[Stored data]

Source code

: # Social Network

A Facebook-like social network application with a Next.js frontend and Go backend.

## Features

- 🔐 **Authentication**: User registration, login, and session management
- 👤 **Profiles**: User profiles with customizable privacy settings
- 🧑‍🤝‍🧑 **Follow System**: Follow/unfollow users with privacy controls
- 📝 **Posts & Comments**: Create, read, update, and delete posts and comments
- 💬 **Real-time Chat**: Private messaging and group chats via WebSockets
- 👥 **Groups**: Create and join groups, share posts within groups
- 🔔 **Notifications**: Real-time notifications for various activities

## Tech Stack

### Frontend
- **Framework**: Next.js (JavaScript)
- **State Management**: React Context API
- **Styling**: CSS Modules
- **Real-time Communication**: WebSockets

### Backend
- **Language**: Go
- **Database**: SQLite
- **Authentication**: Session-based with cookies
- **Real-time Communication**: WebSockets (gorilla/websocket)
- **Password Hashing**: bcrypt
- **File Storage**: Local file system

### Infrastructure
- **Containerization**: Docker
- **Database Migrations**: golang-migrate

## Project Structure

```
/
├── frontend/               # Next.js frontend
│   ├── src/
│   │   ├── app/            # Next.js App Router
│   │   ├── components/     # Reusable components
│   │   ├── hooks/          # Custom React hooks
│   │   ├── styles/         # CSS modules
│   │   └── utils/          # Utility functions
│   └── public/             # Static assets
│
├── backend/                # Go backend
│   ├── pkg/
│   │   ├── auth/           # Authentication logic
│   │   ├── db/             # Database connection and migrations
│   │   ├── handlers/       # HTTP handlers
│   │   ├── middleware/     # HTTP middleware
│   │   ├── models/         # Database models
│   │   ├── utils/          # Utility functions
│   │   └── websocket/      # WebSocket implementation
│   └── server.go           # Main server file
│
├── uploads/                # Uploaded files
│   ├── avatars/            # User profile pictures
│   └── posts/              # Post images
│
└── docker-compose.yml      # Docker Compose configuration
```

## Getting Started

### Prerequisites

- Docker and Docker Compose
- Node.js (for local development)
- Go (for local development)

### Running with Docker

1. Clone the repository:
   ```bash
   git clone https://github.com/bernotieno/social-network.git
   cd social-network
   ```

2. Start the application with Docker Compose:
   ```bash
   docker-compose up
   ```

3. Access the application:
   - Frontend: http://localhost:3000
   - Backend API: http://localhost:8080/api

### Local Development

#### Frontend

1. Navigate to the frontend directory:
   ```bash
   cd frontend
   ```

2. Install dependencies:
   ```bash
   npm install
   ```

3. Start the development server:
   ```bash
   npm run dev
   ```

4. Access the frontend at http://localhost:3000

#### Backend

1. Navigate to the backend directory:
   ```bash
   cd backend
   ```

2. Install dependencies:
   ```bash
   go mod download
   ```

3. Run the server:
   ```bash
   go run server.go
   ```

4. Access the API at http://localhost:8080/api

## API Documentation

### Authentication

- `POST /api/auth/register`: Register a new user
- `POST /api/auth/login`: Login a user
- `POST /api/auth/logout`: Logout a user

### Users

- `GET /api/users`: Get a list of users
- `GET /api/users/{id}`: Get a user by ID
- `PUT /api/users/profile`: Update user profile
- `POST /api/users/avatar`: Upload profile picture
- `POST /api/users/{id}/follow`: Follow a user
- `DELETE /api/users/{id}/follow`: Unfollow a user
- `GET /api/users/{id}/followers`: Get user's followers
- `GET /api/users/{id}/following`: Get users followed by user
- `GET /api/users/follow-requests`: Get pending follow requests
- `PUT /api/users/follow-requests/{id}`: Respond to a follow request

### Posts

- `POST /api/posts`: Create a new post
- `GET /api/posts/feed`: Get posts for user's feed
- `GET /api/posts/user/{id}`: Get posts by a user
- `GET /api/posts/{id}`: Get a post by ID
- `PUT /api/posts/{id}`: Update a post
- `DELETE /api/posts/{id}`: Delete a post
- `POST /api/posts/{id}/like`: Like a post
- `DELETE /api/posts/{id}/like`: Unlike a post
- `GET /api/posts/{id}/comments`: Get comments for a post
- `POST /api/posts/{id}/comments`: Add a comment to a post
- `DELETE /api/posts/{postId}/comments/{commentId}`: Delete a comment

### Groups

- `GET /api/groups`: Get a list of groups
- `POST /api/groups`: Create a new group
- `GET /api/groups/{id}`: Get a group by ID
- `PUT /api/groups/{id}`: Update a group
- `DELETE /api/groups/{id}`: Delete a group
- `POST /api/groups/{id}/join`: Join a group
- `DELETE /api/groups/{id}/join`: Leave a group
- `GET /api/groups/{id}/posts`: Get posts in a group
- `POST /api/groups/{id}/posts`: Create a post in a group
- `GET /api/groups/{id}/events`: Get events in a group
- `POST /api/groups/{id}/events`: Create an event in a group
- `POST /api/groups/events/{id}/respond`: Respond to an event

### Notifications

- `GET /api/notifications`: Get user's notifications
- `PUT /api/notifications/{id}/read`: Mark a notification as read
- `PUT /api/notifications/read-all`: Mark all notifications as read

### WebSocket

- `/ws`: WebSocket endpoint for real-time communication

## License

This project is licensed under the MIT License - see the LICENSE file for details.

• **WHAT TO DO**: What do the lines above say from the one containing "Register a new user" down to the one containing "comment to a post"? Return them exactly, both end lines included, and only them.

• **EXERCISE RESULT**:
- `POST /api/auth/register`: Register a new user
- `POST /api/auth/login`: Login a user
- `POST /api/auth/logout`: Logout a user

### Users

- `GET /api/users`: Get a list of users
- `GET /api/users/{id}`: Get a user by ID
- `PUT /api/users/profile`: Update user profile
- `POST /api/users/avatar`: Upload profile picture
- `POST /api/users/{id}/follow`: Follow a user
- `DELETE /api/users/{id}/follow`: Unfollow a user
- `GET /api/users/{id}/followers`: Get user's followers
- `GET /api/users/{id}/following`: Get users followed by user
- `GET /api/users/follow-requests`: Get pending follow requests
- `PUT /api/users/follow-requests/{id}`: Respond to a follow request

### Posts

- `POST /api/posts`: Create a new post
- `GET /api/posts/feed`: Get posts for user's feed
- `GET /api/posts/user/{id}`: Get posts by a user
- `GET /api/posts/{id}`: Get a post by ID
- `PUT /api/posts/{id}`: Update a post
- `DELETE /api/posts/{id}`: Delete a post
- `POST /api/posts/{id}/like`: Like a post
- `DELETE /api/posts/{id}/like`: Unlike a post
- `GET /api/posts/{id}/comments`: Get comments for a post
- `POST /api/posts/{id}/comments`: Add a comment to a post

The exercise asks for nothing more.